## What you should do
Only the text belongs in the copy: retype each record exactly as it appears.

## The data
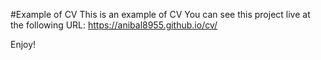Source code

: #Example of CV
This is an example of CV You can see this project live at the following URL: 
https://anibal8955.github.io/cv/

Enjoy!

## Solution to the problem
Source code

: #Example of CV
This is an example of CV You can see this project live at the following URL: 
https://anibal8955.github.io/cv/

Enjoy!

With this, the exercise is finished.